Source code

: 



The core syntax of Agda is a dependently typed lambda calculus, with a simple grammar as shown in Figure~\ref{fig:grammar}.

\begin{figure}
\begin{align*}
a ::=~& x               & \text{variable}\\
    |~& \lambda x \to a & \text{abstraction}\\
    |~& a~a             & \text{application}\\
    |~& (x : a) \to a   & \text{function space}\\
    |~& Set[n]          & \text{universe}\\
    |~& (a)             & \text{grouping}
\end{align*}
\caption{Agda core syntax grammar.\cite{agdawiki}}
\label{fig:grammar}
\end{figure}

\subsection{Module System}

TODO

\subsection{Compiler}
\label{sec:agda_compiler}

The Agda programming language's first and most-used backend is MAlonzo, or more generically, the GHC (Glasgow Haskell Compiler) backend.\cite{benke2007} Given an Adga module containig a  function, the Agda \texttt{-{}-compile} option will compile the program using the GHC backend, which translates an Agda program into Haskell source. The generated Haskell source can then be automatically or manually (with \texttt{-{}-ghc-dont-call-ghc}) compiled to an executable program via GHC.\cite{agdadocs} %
==
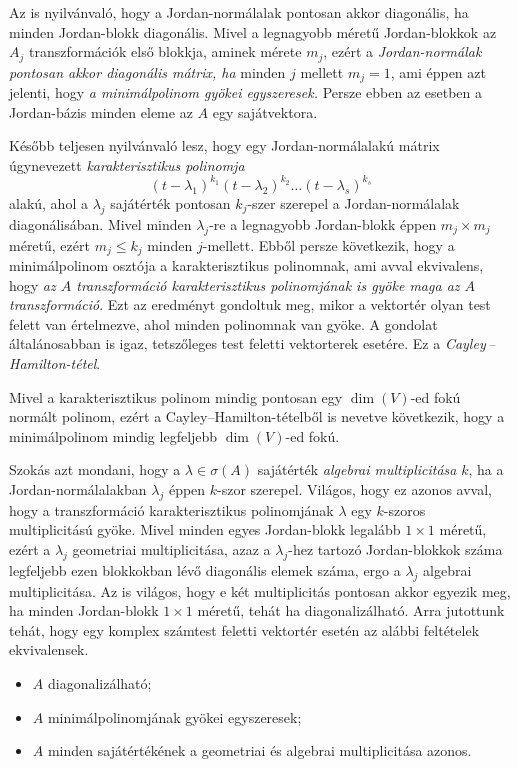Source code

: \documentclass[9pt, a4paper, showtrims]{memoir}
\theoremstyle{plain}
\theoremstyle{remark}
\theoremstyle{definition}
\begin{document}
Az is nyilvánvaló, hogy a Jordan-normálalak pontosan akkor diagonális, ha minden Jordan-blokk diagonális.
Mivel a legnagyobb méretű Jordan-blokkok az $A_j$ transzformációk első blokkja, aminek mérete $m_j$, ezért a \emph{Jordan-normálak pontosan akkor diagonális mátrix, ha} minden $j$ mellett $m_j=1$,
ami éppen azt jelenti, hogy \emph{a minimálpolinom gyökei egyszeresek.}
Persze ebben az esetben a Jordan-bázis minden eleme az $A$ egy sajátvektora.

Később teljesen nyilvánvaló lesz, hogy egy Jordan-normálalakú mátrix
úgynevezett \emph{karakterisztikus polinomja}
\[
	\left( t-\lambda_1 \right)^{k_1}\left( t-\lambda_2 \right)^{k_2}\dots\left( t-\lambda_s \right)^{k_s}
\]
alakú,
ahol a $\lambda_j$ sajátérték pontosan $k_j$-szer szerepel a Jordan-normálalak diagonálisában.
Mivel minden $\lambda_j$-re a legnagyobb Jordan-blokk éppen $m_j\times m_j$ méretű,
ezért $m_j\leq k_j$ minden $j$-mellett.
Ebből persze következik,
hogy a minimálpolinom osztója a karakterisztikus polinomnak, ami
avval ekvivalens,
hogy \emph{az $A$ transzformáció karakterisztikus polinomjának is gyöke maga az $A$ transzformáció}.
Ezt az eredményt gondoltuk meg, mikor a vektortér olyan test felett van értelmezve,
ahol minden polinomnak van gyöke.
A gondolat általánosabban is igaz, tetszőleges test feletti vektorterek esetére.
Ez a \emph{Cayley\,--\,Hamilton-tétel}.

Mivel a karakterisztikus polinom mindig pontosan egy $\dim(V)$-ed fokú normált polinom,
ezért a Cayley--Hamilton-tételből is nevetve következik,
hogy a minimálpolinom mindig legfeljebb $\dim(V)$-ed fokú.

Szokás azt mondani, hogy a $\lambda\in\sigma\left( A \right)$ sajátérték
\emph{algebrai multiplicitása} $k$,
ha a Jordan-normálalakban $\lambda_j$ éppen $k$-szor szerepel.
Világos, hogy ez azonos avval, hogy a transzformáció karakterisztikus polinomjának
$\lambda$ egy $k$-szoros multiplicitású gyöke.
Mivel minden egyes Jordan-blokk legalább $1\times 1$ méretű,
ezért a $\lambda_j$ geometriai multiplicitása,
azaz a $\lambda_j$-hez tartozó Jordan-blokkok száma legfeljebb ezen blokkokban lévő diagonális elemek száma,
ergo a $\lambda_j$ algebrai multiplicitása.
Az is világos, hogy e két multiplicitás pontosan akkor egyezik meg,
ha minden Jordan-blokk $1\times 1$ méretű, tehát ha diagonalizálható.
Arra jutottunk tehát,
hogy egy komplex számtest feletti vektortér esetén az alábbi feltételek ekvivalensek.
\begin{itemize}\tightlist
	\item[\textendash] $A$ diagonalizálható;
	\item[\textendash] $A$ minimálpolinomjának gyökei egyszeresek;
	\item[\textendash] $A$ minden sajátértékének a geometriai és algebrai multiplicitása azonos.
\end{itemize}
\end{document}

### WHAT TO WORK ON
Nothing but lines that contain "legnagyobb" should appear in the answer. Copy each from the records.

### ANSWER BOX
Mivel a legnagyobb méretű Jordan-blokkok az $A_j$ transzformációk első blokkja, aminek mérete $m_j$, ezért a \emph{Jordan-normálak pontosan akkor diagonális mátrix, ha} minden $j$ mellett $m_j=1$,
Mivel minden $\lambda_j$-re a legnagyobb Jordan-blokk éppen $m_j\times m_j$ méretű,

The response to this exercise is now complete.